Nel Paese che si è inventato addirittura la legge sulla «par condicio», una cappa è calata sulla campagna referendaria. Il dibattito è stato silenziato sulla Tv come sui giornali. Addirittura la Rai è venuta meno ad un suo obbligo istituzionale. C’è stata una rimozione della scadenza elettorale pignola e chirurgica. È come se il «sistema», per istinto di sopravvivenza, abbia usato l’«arma del silenzio» per scongiurare una sconfitta già scritta, visto che l’indice di gradimento dei magistrati è sotto zero. Un piano preordinato o una comunità di intenti con diversi protagonisti.
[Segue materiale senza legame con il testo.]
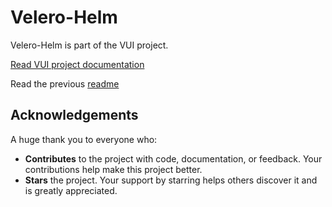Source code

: # Velero-Helm

Velero-Helm is part of the VUI project.

[Read VUI project documentation](https://vui.seriohub.com/)

Read the previous [readme](./README_old.md)

## Acknowledgements

A huge thank you to everyone who:

- **Contributes** to the project with code, documentation, or feedback. Your contributions help make this project better.
- **Stars** the project. Your support by starring helps others discover it and is greatly appreciated.
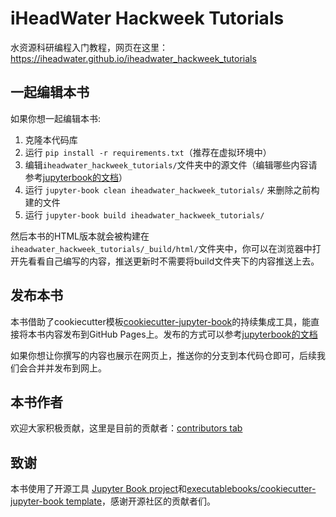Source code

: # iHeadWater Hackweek Tutorials

水资源科研编程入门教程，网页在这里：https://iheadwater.github.io/iheadwater_hackweek_tutorials

## 一起编辑本书

如果你想一起编辑本书:

1. 克隆本代码库
2. 运行 `pip install -r requirements.txt`（推荐在虚拟环境中）
3. 编辑`iheadwater_hackweek_tutorials/`文件夹中的源文件（编辑哪些内容请参考[jupyterbook的文档](https://jupyterbook.org/en/stable/start/new-file.html)）
4. 运行 `jupyter-book clean iheadwater_hackweek_tutorials/` 来删除之前构建的文件
5. 运行 `jupyter-book build iheadwater_hackweek_tutorials/`

然后本书的HTML版本就会被构建在`iheadwater_hackweek_tutorials/_build/html/`文件夹中，你可以在浏览器中打开先看看自己编写的内容，推送更新时不需要将build文件夹下的内容推送上去。

## 发布本书

本书借助了cookiecutter模板[cookiecutter-jupyter-book](https://github.com/executablebooks/cookiecutter-jupyter-book)的持续集成工具，能直接将本书内容发布到GitHub Pages上。发布的方式可以参考[jupyterbook的文档](https://jupyterbook.org/en/stable/start/publish.html)

如果你想让你撰写的内容也展示在网页上，推送你的分支到本代码仓即可，后续我们会合并并发布到网上。

## 本书作者

欢迎大家积极贡献，这里是目前的贡献者：[contributors tab](https://github.com/iHeadWater/iheadwater_hackweek_tutorials/graphs/contributors)

## 致谢

本书使用了开源工具 [Jupyter Book project](https://jupyterbook.org/)和[executablebooks/cookiecutter-jupyter-book template](https://github.com/executablebooks/cookiecutter-jupyter-book)，感谢开源社区的贡献者们。

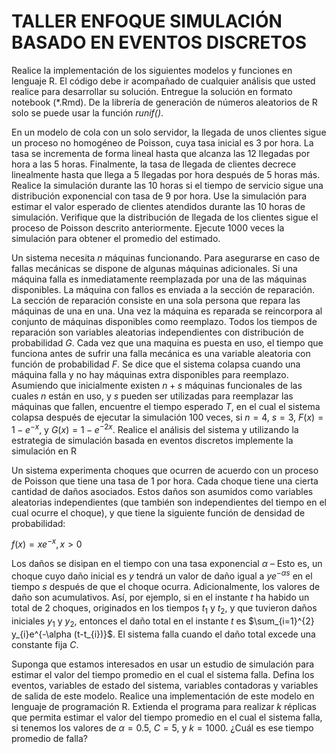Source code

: # TALLER ENFOQUE SIMULACIÓN BASADO EN EVENTOS DISCRETOS

Realice la implementación de los siguientes modelos y funciones en lenguaje R. El código debe ir acompañado de cualquier análisis que usted realice para desarrollar su solución. Entregue la solución en formato notebook (*.Rmd). De la librería de generación de números aleatorios de R solo se puede usar la función *runif()*.

En un modelo de cola con un solo servidor, la llegada de unos clientes sigue un proceso no homogéneo de Poisson, cuya tasa inicial es 3 por hora. La tasa se incrementa de forma lineal hasta que alcanza las 12 llegadas por hora a las 5 horas. Finalmente, la tasa de llegada de clientes decrece linealmente hasta que llega a 5 llegadas por hora después de 5 horas más. Realice la simulación durante las 10 horas si el tiempo de servicio sigue una distribución exponencial con tasa de 9 por hora. Use la simulación para estimar el valor esperado de clientes atendidos durante las 10 horas de simulación. Verifique que la distribución de llegada de los clientes sigue el proceso de Poisson descrito anteriormente. Ejecute 1000 veces la simulación para obtener el promedio del estimado.

Un sistema necesita $n$ máquinas funcionando. Para asegurarse en caso de fallas mecánicas se dispone de algunas máquinas adicionales. Si una máquina falla es inmediatamente reemplazada por una de las máquinas disponibles. La máquina con fallos es enviada a la sección de reparación. La sección de reparación consiste en una sola persona que repara las máquinas de una en una. Una vez la máquina es reparada se reincorpora al conjunto de máquinas disponibles como reemplazo. Todos los tiempos de reparación son variables aleatorias independientes con distribución de probabilidad $G$. Cada vez que una maquina es puesta en uso, el tiempo que funciona antes de sufrir una falla mecánica es una variable aleatoria con función de probabilidad $F$. Se dice que el sistema colapsa cuando una máquina falla y no hay máquinas extra disponibles para reemplazo. Asumiendo que inicialmente existen $n + s$ máquinas funcionales de las cuales $n$ están en uso, y $s$ pueden ser utilizadas para reemplazar las máquinas que fallen, encuentre el tiempo esperado $T$, en el cual el sistema colapsa después de ejecutar la simulación 100 veces, si $n = 4$, $s = 3$, $F(x) = 1 - e^{-x}$, y $G(x) = 1 − e^{-2x}$. Realice el análisis del sistema y utilizando la estrategia de simulación basada en eventos discretos implemente la simulación en R

Un sistema experimenta choques que ocurren de acuerdo con un proceso de Poisson que tiene una tasa de 1 por hora. Cada choque tiene una cierta cantidad de daños asociados. Estos daños son asumidos como variables aleatorias independientes (que también son independientes del tiempo en el cual ocurre el choque), y que tiene la siguiente función de densidad de probabilidad:

$f(x) = xe^{-x}, x > 0$

Los daños se disipan en el tiempo con una tasa exponencial $\alpha$ – Esto es, un choque cuyo daño inicial es $y$ tendrá un valor de daño igual a $ye^{-\alpha s}$ en el tiempo $s$ después de que el choque ocurra.
Adicionalmente, los valores de daño son acumulativos. Así, por ejemplo, si en el instante $t$ ha habido un total de 2 choques, originados en los tiempos $t_{1}$ y $t_{2}$, y que tuvieron daños iniciales $y_{1}$ y $y_{2}$, entonces el daño total en el instante $t$ es $\sum_{i=1}^{2} y_{i}e^{-\alpha (t-t_{i})}$. El sistema falla cuando el daño total excede una constante fija $C$.

Suponga que estamos interesados en usar un estudio de simulación para estimar el valor del tiempo promedio en el cual el sistema falla. Defina los eventos, variables de estado del sistema, variables contadoras y variables de salida de este modelo. Realice una implementación de este modelo en lenguaje de programación R. Extienda el programa para realizar $k$ réplicas que permita estimar el valor del tiempo promedio en el cual el sistema falla, si tenemos los valores de $\alpha = 0.5$, $C = 5$, y $k = 1000$. ¿Cuál es ese tiempo promedio de falla?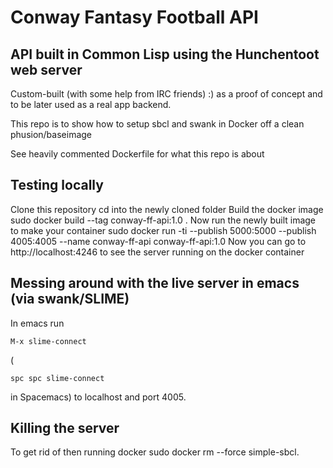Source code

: # Conway Fantasy Football API

## API built in Common Lisp using the Hunchentoot web server

Custom-built (with some help from IRC friends) :) as a proof of concept and to
be later used as a real app backend.

This repo is to show how to setup sbcl and swank in Docker off a clean phusion/baseimage

See heavily commented Dockerfile for what this repo is about

## Testing locally

Clone this repository
cd into the newly cloned folder
Build the docker image
    sudo docker build --tag conway-ff-api:1.0 .
Now run the newly built image to make your container
    sudo docker run -ti --publish 5000:5000 --publish 4005:4005  --name conway-ff-api conway-ff-api:1.0
Now you can go to http://localhost:4246 to see the server running on the docker container

## Messing around with the live server in emacs (via swank/SLIME)

In emacs run <pre><code>M-x slime-connect</code></pre> (<code><pre>spc
spc slime-connect</code></pre> in Spacemacs) to localhost and port 4005.

## Killing the server

To get rid of then running docker
sudo docker rm --force simple-sbcl.
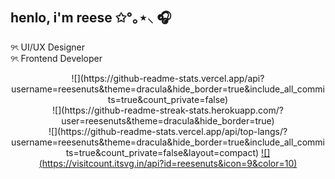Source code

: ## henlo, i'm reese ✩°｡⋆⸜ 🎧⠀⠀⠀⠀⠀⠀

୨ৎ UI/UX Designer <br>
୨ৎ Frontend Developer <br>

<div align="center">
  ![](https://github-readme-stats.vercel.app/api?username=reesenuts&theme=dracula&hide_border=true&include_all_commits=true&count_private=false)<br/>
  ![](https://github-readme-streak-stats.herokuapp.com/?user=reesenuts&theme=dracula&hide_border=true)<br/>
  ![](https://github-readme-stats.vercel.app/api/top-langs/?username=reesenuts&theme=dracula&hide_border=true&include_all_commits=true&count_private=false&layout=compact)
  
  <a href="https://visitcount.itsvg.in">
    ![](https://visitcount.itsvg.in/api?id=reesenuts&icon=9&color=10)
  </a>
</div>
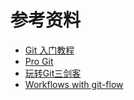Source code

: # 参考资料

- [Git 入门教程](https://www.git-tower.com/learn/)
- [Pro Git](https://git-scm.com/book/en/v2/Getting-Started-About-Version-Control)
- [玩转Git三剑客](https://time.geekbang.org/course/intro/145)
- [Workflows with git-flow](https://www.git-tower.com/learn/git/ebook/en/command-line/advanced-topics/git-flow)
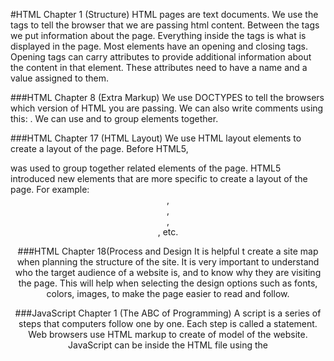 #HTML Chapter 1 (Structure)
HTML pages are text documents. We use the tags to tell the browser that we are passing html content. Between the <head> tags we put information about the page. Everything inside the <body> tags is what is displayed in the page. Most elements have an opening and closing tags. Opening tags can carry attributes to provide additional information about the content in that element. These attributes need to have a name and a value assigned to them. 

###HTML Chapter 8 (Extra Markup)
We use DOCTYPES to tell the browsers which version of HTML you are passing. We can also write comments using this: <!-- and -->. We can use and to group elements together.

###HTML Chapter 17 (HTML Layout)
We use HTML layout elements to create a layout of the page. Before HTML5, <div> was used to group together related elements of the page. HTML5 introduced new elements that are more specific to create a layout of the page. For example: <header>, <footer>, <aside>, <article>, etc. 

###HTML Chapter 18(Process and Design
It is helpful t create a site map when planning the structure of the site. It is very important to understand who the target audience of a website is, and to know why they are visiting the page. This will help when selecting the design options such as fonts, colors, images, to make the page easier to read and follow. 

###JavaScript Chapter 1 (The ABC of Programming)
A script is a series of steps that computers follow one by one. Each step is called a statement. 
Web browsers use HTML markup to create of model of the website.
JavaScript can be inside the HTML file using the <script> element. It is better to use a different file with a .js extension. 
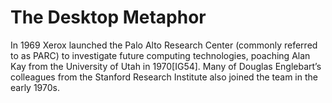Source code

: ﻿The Desktop Metaphor
====================

In 1969 Xerox launched the Palo Alto Research Center (commonly referred to as PARC) to investigate future computing technologies, poaching Alan Kay from the University of Utah in 1970[IG54]. Many of Douglas Englebart’s colleagues from the Stanford Research Institute also joined the team in the early 1970s.

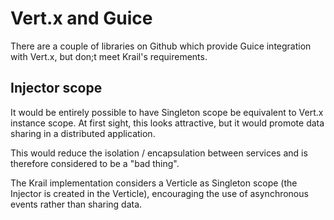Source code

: # Vert.x and Guice

There are a couple of libraries on Github which provide Guice integration with Vert.x, but don;t meet Krail's requirements.

## Injector scope

It would be entirely possible to have Singleton scope be equivalent to Vert.x instance scope.  At first sight, this looks attractive, but it would promote data sharing in a distributed application.

This would reduce the isolation / encapsulation between services and is therefore considered to be a "bad thing".

The Krail implementation considers a Verticle as Singleton scope (the Injector is created in the Verticle), encouraging the use of asynchronous events rather than sharing data.

 

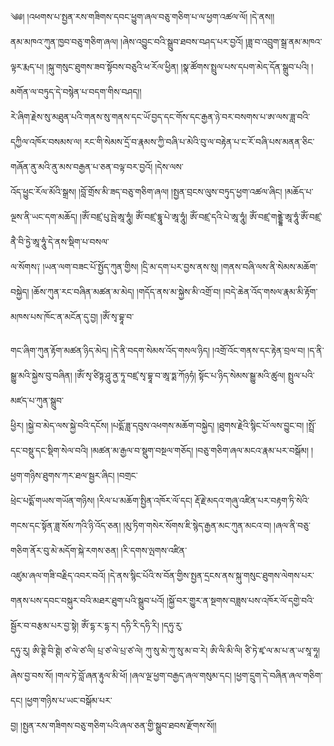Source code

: ﻿  
༄༅། །འཕགས་པ་སྤྱན་རས་གཟིགས་དབང་ཕྱུག་ཞལ་བཅུ་གཅིག་པ་ལ་ཕྱག་འཚལ་ལོ། །དེ་ནས།།  
ནམ་མཁའ་ཀུན་ཁྱབ་བཅུ་གཅིག་ཞལ། །ཞེས་འབྱུང་བའི་སྒྲུབ་ཐབས་བཤད་པར་བྱའོ། །ཟླ་བ་འབྲུག་སྒྲ་ནམ་མཁའ་ལྟར་རྨད་པ། །སྐུ་གསུང་ཐུགས་ཟབ་སྟོབས་བཅུའི་ཕ་རོལ་ཕྱིན། །སྣ་ཚོགས་སྤྲུལ་པས་དཔག་མེད་དོན་སྒྲུབ་པའི། །མགོན་ལ་བཏུད་དེ་བསྙེན་པ་བདག་གིས་བཤད།།  
རེ་ཞིག་རྗེས་སུ་མཐུན་པའི་གནས་སུ་གནས་དང་ཡོ་བྱད་དང་གོས་དང་རྒྱན་ཉེ་བར་བསགས་པ་ཨ་ལས་ཟླ་བའི་དཀྱིལ་འཁོར་བསམས་ལ། རང་གི་སེམས་དྲོ་བ་རྣམས་ཀྱི་བཞི་པ་མེའི་བུ་ལ་བརྟེན་པ་ང་རོ་བཞི་པས་མནན་ཅིང་གཞོན་ནུ་མའི་ནུ་མས་བརྒྱན་པ་ཅན་བལྟ་བར་བྱའོ། །དེས་ལས་  
འོད་ཕྱུང་རོལ་མོའི་སྒྲས། །བློ་གྲོས་མི་ཟད་བཅུ་གཅིག་ཞལ། །སྤྱན་བྲངས་ལུས་བཏུད་ཕྱག་འཚལ་ཞིང། །མཆོད་པ་ལྔས་ནི་ཡང་དག་མཆོད། །ཨོཾ་བཛྲ་པུ་ཥྤེ་ཨཱ་ཧཱུཾ། ཨོཾ་བཛྲ་དྷཱུ་པེ་ཨཱ་ཧཱུཾ། ཨོཾ་བཛྲ་དའི་པེ་ཨཱ་ཧཱུཾ། ཨོཾ་བཛྲ་གནྡྷེ་ཨཱ་ཧཱུཾ་ཨོཾ་བཛྲ་ནཻ་བི་ཏྱེ་ཨཱ་ཧཱུཾ་དེ་ནས་སྡིག་པ་བསལ་  
ལ་སོགས༑ །ཡན་ལག་བཟང་པོ་སྤྱོད་ཀུན་གྱིས། །དྲི་མ་དག་པར་བྱས་ནས་སུ། །གནས་བཞི་ལས་ནི་སེམས་མཆོག་བསྐྱེད། །ཆོས་ཀུན་རང་བཞིན་མཚན་མ་མེད། །གདོད་ནས་མ་སྐྱེས་མི་འགྲོ་བ། །བདེ་ཆེན་འོད་གསལ་རྣམ་མི་རྟོག་མཁས་པས་ཁོང་ན་མངོན་དུ་བྱ། །ཨོཾ་སྭ་བྷཱ་བ་  
  
གང་ཞིག་ཀུན་རྟོག་མཚན་ཉིད་མེད། །དེ་ནི་བདག་སེམས་འོད་གསལ་ཉིད། །འགྲོ་འོང་གནས་དང་རྟེན་བྲལ་བ། །ད་ནི་སྒྱུ་མའི་སྐྱེས་བུ་བཞིན། །ཨོཾ་སྭ་ཙིཏྟ་ཤཱུ་ནྱ་ཏཱ་བཛྲ་སྭ་བྷཱ་བ་ཨཱ་ཏྨ་ཀོཉཧཾ། སྟོང་པ་ཉིད་སེམས་སྒྱུ་མའི་ཚུལ། སྤྲུལ་པའི་མཛད་པ་ཀུན་སྒྲུབ་  
ཕྱིར། །སྐྱེ་བ་མེད་ལས་སྐྱེ་བའི་དངོས། །པདྨོ་ཟླ་དབུས་འཕགས་མཆོག་བསྐྱེད། །ཐུགས་རྗེའི་སྙིང་པོ་ལས་བྱུང་བ། །སྤྲོ་དང་བསྡུ་དང་སྡིག་སེལ་བའི། །མཚན་མ་རྒྱལ་བ་སྡུག་བསྔལ་གཅོད། །བཅུ་གཅིག་ཞལ་མངའ་རྣམ་པར་བསྒོམ། །ཕྱག་གཉིས་ཐུགས་ཀར་ཐལ་སྦྱར་ཞིང། །བགྲང་  
ཕྲེང་པདྨོ་གཡས་གཡོན་གཉིས། །རིལ་པ་མཆོག་སྤྱིན་འཁོར་ལོ་དང། རྡོ་རྗེ་མདའ་གཞུ་འཛིན་པར་བརྟག་ཏི་སེའི་གངས་དང་སྟོན་ཟླ་སོས་ཀའི་ཉི་འོད་ཅན། །མུ་ཏིག་གསེར་སོགས་ཇི་སྙེད་རྒྱན་མང་ཀུན་མངའ་བ། །ཞལ་ནི་བཅུ་གཅིག་ནོར་བུ་མེ་མདོག་སྐེ་རགས་ཅན། །རི་དགས་ལྤགས་འཛིན་  
འཛུམ་ཞལ་གཟི་བརྗིད་འབར་བའོ། །དེ་ནས་སྙིང་པོའི་ས་བོན་གྱིས་སྤྱན་དྲངས་ནས་སྐུ་གསུང་ཐུགས་ལེགས་པར་གནས་པས་དབང་བསྐུར་བའི་མཐར་ཐུག་པའི་སྒྲུབ་པའོ། །སྐྱོ་བར་གྱུར་ན་སྔགས་བཟླས་པས་འཁོར་ལོ་དགྱེ་བའི་སྦྱོར་བ་བརྩམ་པར་བྱ་སྟེ། ཨོཾ་དྷ་ར་དྷ་ར། དཧི་རི་དཧི་རི། །དཧུ་རུ་  
དཧུ་རུ། ཨི་ཊྚེ་བི་ཊྚེ། ཙ་ལེ་ཙ་ལི། པྲ་ཙ་ལེ་པྲ་ཙ་ལེ། ཀུ་སུ་མེ་ཀུ་སུ་མ་བ་རེ། ཨི་ལི་མི་ལི། ཙི་ཏེ་ཛྭ་ལ་མ་པ་ན་ཡ་སཱ་ཧཱ། ཞེས་བྱ་བས་སོ། །གལ་ཏེ་བློ་ཞན་རྟུལ་མི་ཕོ། །ཞལ་ལྔ་ཕྱག་བརྒྱད་ཞལ་གསུམ་དང། །ཕྱག་དྲུག་དེ་བཞིན་ཞལ་གཅིག་དང། །ཕྱག་གཉིས་པ་ཡང་བསྒོམ་པར་  
བྱ། །སྤྱན་རས་གཟིགས་བཅུ་གཅིག་པའི་ཞལ་ཅན་གྱི་སྒྲུབ་ཐབས་རྫོགས་སོ།།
La Consulta ha bocciato i quesiti che avrebbero portato con più facilità gli italiani alle urne (droga, eutanasia, responsabilità civile dei giudici). Il governo ha ridotto da due ad uno i giorni in cui è possibile votare. La Rai ha cloroformizzato la campagna referendaria.
Il «sistema» non ha giocato sulla vittoria del No (impossibile) ma sul «non» raggiungimento del quorum. Un espediente pericoloso perché rende inutile una consultazione; magari ne modifica politicamente l’esito; ma non fa venire meno la sfiducia degli italiani verso il nostro sistema giudiziario. L’«arma del silenzio» non risolve i problemi, infatti, ma li sotterra. Come i rifiuti tossici nella terra dei fuochi.